Randomized controlled trials without sufficient statistical power may not adequately test the underlying hypotheses. This makes it useless and, thus, unethical. However, underpowered research continues to be conducted.

Arguments in favour of using underpowered research are that meta-analyses may save the small studies by providing a means of combining the results with those of similar studies (1) and that confidence intervals could be used to estimate treatment effects (2).

However, underpowered trials can only be properly used in interventions of rare diseases (1) and in the early-phase of the development of drugs and devices (2). The interventions for rare diseases need to specify that they are planning to use their results in a meta-analysis of similar interventions. However, in both cases, the participants must be informed that their participation may only indirectly contribute to future health care benefits.

The number of participants (1), the expected variability (2) and the chosen probability of a type-I error (3) are used to calculate statistical power. There is no consensus regarding of how small an effect size must be to be clinically significant and thus must be recognized and in cases like this, the expected effect size can be used to calculate the number of participants for any given study. Empirical definitions of clinically meaningful effects (1) and data from earlier trials (2) must be used if it exists or if it doesn’t, the moderate effect sizes described by Cohen (3) should be used in the sample size calculation.

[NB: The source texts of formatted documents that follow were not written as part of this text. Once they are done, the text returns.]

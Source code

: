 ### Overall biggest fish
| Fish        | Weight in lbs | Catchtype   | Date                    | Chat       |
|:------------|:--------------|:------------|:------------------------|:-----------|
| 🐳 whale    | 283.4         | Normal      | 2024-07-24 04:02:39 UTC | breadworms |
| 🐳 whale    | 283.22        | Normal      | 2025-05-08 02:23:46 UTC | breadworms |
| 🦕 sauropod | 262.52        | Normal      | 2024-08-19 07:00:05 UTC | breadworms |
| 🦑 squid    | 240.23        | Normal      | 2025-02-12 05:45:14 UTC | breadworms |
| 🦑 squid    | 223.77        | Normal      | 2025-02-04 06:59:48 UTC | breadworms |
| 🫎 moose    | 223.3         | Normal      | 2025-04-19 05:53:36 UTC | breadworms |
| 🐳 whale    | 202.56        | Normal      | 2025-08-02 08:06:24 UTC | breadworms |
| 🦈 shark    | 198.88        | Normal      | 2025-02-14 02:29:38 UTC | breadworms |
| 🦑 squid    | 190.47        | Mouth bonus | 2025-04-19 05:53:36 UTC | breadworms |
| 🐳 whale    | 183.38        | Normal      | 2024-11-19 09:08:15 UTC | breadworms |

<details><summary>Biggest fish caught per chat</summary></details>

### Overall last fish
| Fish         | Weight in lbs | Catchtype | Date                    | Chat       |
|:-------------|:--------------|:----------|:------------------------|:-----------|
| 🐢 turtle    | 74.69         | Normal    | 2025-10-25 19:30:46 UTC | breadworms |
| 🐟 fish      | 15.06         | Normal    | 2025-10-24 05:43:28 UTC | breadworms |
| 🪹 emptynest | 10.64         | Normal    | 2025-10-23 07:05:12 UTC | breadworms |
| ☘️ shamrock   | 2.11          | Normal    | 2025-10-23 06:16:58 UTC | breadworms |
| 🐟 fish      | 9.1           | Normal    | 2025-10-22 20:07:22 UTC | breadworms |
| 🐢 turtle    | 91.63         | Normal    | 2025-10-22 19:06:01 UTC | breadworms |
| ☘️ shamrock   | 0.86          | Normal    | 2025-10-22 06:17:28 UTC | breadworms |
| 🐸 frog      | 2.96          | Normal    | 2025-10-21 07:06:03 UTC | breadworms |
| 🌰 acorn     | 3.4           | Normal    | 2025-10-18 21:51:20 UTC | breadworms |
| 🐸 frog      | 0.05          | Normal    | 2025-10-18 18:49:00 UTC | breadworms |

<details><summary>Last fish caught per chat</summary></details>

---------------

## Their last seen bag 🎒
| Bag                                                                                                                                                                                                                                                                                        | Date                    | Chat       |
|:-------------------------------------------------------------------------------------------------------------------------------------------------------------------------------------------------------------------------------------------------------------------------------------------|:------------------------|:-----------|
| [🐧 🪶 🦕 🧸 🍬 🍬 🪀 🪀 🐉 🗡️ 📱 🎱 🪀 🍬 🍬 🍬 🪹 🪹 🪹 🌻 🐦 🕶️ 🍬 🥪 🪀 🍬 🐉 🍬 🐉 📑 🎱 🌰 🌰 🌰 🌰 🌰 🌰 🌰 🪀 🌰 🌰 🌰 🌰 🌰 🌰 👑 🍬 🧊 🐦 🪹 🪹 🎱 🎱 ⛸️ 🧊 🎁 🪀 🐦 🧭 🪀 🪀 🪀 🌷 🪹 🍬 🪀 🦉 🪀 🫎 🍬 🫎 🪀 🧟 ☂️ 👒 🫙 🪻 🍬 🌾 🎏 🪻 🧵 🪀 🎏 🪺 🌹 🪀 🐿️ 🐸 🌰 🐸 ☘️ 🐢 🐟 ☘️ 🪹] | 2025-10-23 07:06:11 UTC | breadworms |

Studies that contain too few participants to detect a positive effect via hypothesis testing will also include unacceptably wide confidence intervals, which cannot properly be used to estimate the effect size of the treatment. Furthermore, problems with synthesizing the results may prevent the calculation of valid treatment effects in a meta-analysis. The ideal conditions for meta-analysis (e.g. comparable research methods among the primary trials) are not often met, which leads different meta-analyses to have different results. Lastly, underpowered trials are more likely to produce negative results and thus less likely to be published, this reduces the probability of it being used in a meta-analysis.

It is necessary to inform the participants of an underpowered study of their limited value to the participants because of ethical concerns. However, this information is often not given to participants because investigators do not do an a priori power analysis (1), investigators do not enrol enough participants in a timely fashion (2) or investigators fear it will reduce enrolment (3).

Only prospectively designed meta-analyses can justify the risks to participants in individually underpowered trials because they provide sufficient assurance that a study’s results will eventually contribute to valuable or important knowledge. Plans for large, comparative trials of experimental intervention can justify the conduct of small studies in earlier phases of drug or device development.